In my last post, I went ahead and referred to video games as “art.” As this is only my third post on game-related issues, let me take a moment to address the deathless “games as art” debate. I promise to be fairly quick about it.

Are games art? I don’t really know, nor do I particularly care. People get caught up in the discussion of what is and is not “art” primarily because they feel that they have to respect “art.” If Andres Serrano’s Piss Christ is art, the reasoning seems to go, then we all have to respect–or at the very least, acknowledge–Piss Christ. But you don’t have to respect art. Art can definitely be, and lots of art has definitely been, incredibly stupid. To say that something is dumb art or boring art or art that fails at what it is trying to do is hardly a contradiction in terms.

As it happens, I think that Alexandre-Évariste Fragonard’s The Happy Accidents of the Swing and Bruce Nauman’s Clown Torture are both awful, awful pieces of art. The former represents everything wrong with so much 18th century French art (vapidity, unsexy licentiousness, fussy overdecoration), and the latter represents everything wrong with so much 21st century American art (opacity, aimless snark, dark humor that is neither successfully dark nor successfully humorous).
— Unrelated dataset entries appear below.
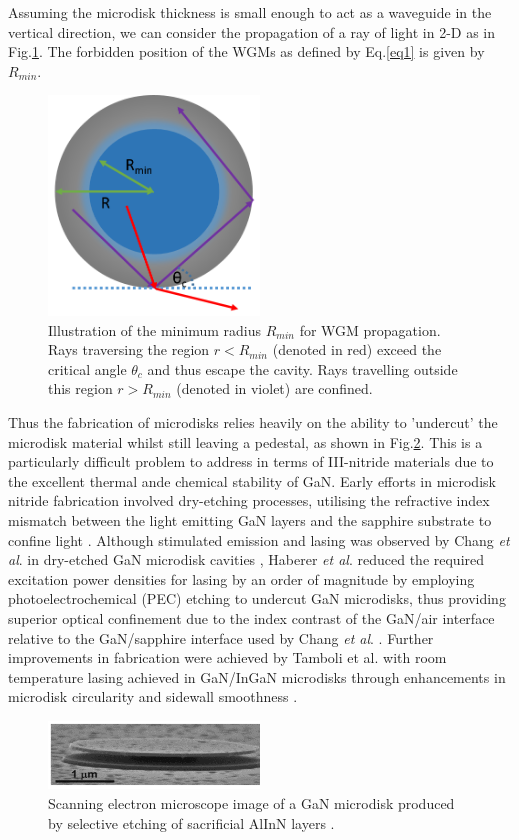 Assuming the microdisk thickness is small enough to act as a waveguide in the vertical direction, we can consider the propagation of a ray of light in 2-D as in Fig.\ref{1.14}. The forbidden position of the WGMs as defined by Eq.\ref{eq1} is given by $R_{min}$.
\begin{figure}[h]
	\centering
	\includegraphics[width=0.5\textwidth]{Figs/Ch1/mdiskray.png}
	\caption {Illustration of the minimum radius $R_{min}$ for WGM propagation. Rays traversing the region $r<R_{min}$ (denoted in red) exceed the critical angle $\theta_{c}$ and thus escape the cavity. Rays travelling outside this region $r>R_{min}$ (denoted in violet) are confined.  }
	\label{1.14}
\end{figure}
\FloatBarrier 
Thus the fabrication of microdisks relies heavily on the ability to 'undercut' the microdisk material whilst still leaving a pedestal, as shown in Fig.\ref{1.15}. This is a particularly difficult problem to address in terms of III-nitride materials due to the excellent thermal ande chemical stability of GaN.  Early efforts in microdisk nitride fabrication involved dry-etching processes, utilising the refractive index mismatch between the light emitting GaN layers and the sapphire substrate to confine light \cite{Tamboli2007}. Although stimulated emission and lasing was observed by Chang {\it et al}. in dry-etched GaN microdisk cavities \cite{Chang1999}, Haberer {\it et al}. \cite{Haberer2004} reduced the required excitation power densities for lasing by an order of magnitude by employing photoelectrochemical (PEC) etching to undercut GaN microdisks, thus providing superior optical confinement due to the index contrast of the GaN/air interface  relative to the GaN/sapphire interface used by Chang {\it et al}. \cite{Chang1999}. Further improvements in fabrication were achieved by Tamboli et al. with room temperature lasing achieved in GaN/InGaN microdisks through enhancements in microdisk circularity and sidewall smoothness \cite{Tamboli2007}. 
\begin{figure}[h]
	\centering
	\includegraphics[width=0.5\textwidth]{Figs/Ch1/mdisksem.png}
	\caption {Scanning electron microscope image of a GaN microdisk produced by selective etching of sacrificial AlInN layers \cite{Simeonov2008}.}
	\label{1.15}
\end{figure}
\FloatBarrier 


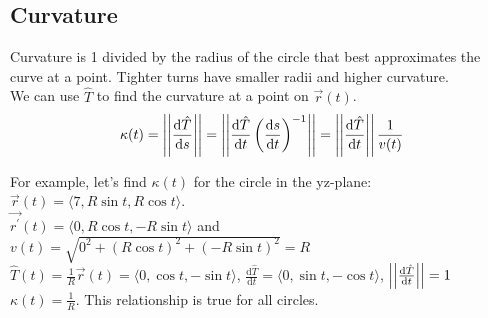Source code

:\subsection{Curvature}
Curvature is 1 divided by the radius of the circle that best approximates the curve at a point. Tighter turns have smaller radii and higher curvature.\\
We can use $\hat{T}$ to find the curvature at a point on $\vec{r}(t)$.\\
$$\kappa(t)=\left|\left|\frac{\mathrm{d}\hat{T}}{\mathrm{d}s}\right|\right|=\left|\left|\frac{\mathrm{d}\hat{T}}{\mathrm{d}t}\left(\frac{\mathrm{d}s}{\mathrm{d}t}\right)^{-1}\right|\right|=\left|\left|\frac{\mathrm{d}\hat{T}}{\mathrm{d}t}\right|\right|\frac{1}{v(t)}$$

\noindent
For example, let's find $\kappa(t)$ for the circle in the yz-plane: $\vec{r}(t)=\langle 7, R\sin{t}, R\cos{t} \rangle$.\\
\indent
$\vec{r^\prime}(t)=\langle 0, R\cos{t}, -R\sin{t}\rangle$ and $v(t)=\sqrt{0^2+(R\cos{t})^2+(-R\sin{t})^2}=R$\\
\indent
$\hat{T}(t)=\frac{1}{R}\vec{r}(t)=\langle0,\cos{t},-\sin{t}\rangle$, $\frac{\mathrm{d}\hat{T}}{\mathrm{d}t}=\langle 0,\sin{t},-\cos{t}\rangle$, $\left|\left|\frac{\mathrm{d}\hat{T}}{\mathrm{d}t}\right|\right|=1$\\
\indent
$\kappa(t)=\frac{1}{R}$. This relationship is true for all circles.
But that certainly does not mean that these works are not art, nor does it change the fact that each of them has a great deal to tell us about the individual and the society that produced it. So if great art (or at least celebrated art) can still be bad, and if bad art can still be interesting, then let’s just study what’s interesting. The rest is a matter of taste, for which there is no accounting anyway. If we don’t need to worry about issues of canon–in other words, if we don’t need to agree upon a list of things that all educated people should know, and that all people of good taste should like–then we don’t need to quibble about what is and is not art.